## INSTRUCTIONS FOR THE TASK
Task for the records below: count the lines that contain the word "accademico" and give only that number.

## Document images with source code

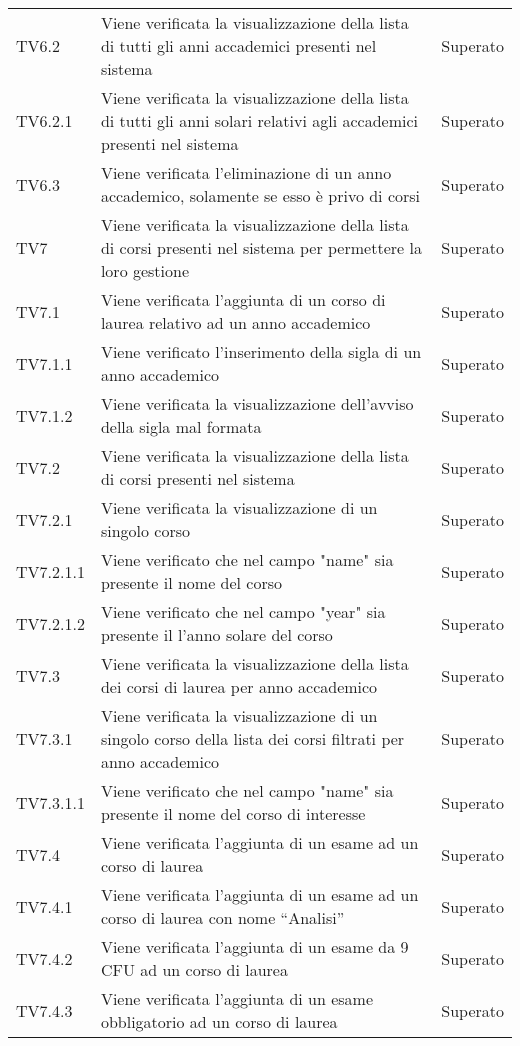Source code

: \documentclass[PianoDiQualifica.tex]{subfiles}
\begin{document}
\begin{longtable}[H]{P{2cm}P{8.5cm}P{3cm}}
	TV6.2 & Viene verificata la visualizzazione della lista di tutti gli anni accademici presenti nel sistema & Superato \\ 
	TV6.2.1 & Viene verificata la visualizzazione della lista di tutti gli anni solari relativi agli accademici presenti nel sistema & Superato \\ 
	TV6.3 & Viene verificata l'eliminazione di un anno accademico, solamente se esso è privo di corsi & Superato \\ 
	TV7 & Viene verificata la visualizzazione della lista di corsi presenti nel sistema per permettere la loro gestione & Superato \\ 
	TV7.1 & Viene verificata l'aggiunta di un corso di laurea relativo ad un anno accademico & Superato \\ 
	TV7.1.1 & Viene verificato l'inserimento della sigla di un anno accademico & Superato \\ 
	TV7.1.2 & Viene verificata la visualizzazione dell'avviso della sigla mal formata & Superato \\ 
	TV7.2 & Viene verificata la visualizzazione della lista di corsi presenti nel sistema & Superato \\ 
	TV7.2.1 & Viene verificata la visualizzazione di un singolo corso & Superato \\ 
	TV7.2.1.1 & Viene verificato che nel campo "name" sia presente il nome del corso & Superato \\ 
	TV7.2.1.2 & Viene verificato che nel campo "year" sia presente il l'anno solare del corso & Superato \\ 
	TV7.3 & Viene verificata la visualizzazione della lista dei corsi di laurea per anno accademico & Superato \\ 
	TV7.3.1 & Viene verificata la visualizzazione di un singolo corso della lista dei corsi filtrati per anno accademico & Superato \\ 
	TV7.3.1.1 & Viene verificato che nel campo "name" sia presente il nome del corso di interesse & Superato \\ 
	TV7.4 & Viene verificata l'aggiunta di un esame ad un corso di laurea & Superato \\ 
	TV7.4.1 & Viene verificata l'aggiunta di un esame ad un corso di laurea con nome “Analisi” & Superato \\ 
	TV7.4.2 & Viene verificata l'aggiunta di un esame da 9 CFU ad un corso di laurea & Superato \\ 
	TV7.4.3 & Viene verificata l'aggiunta di un esame obbligatorio ad un corso di laurea & Superato \\ 

\end{longtable}
\end{document}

## RESULT FOR THIS EXERCISE
5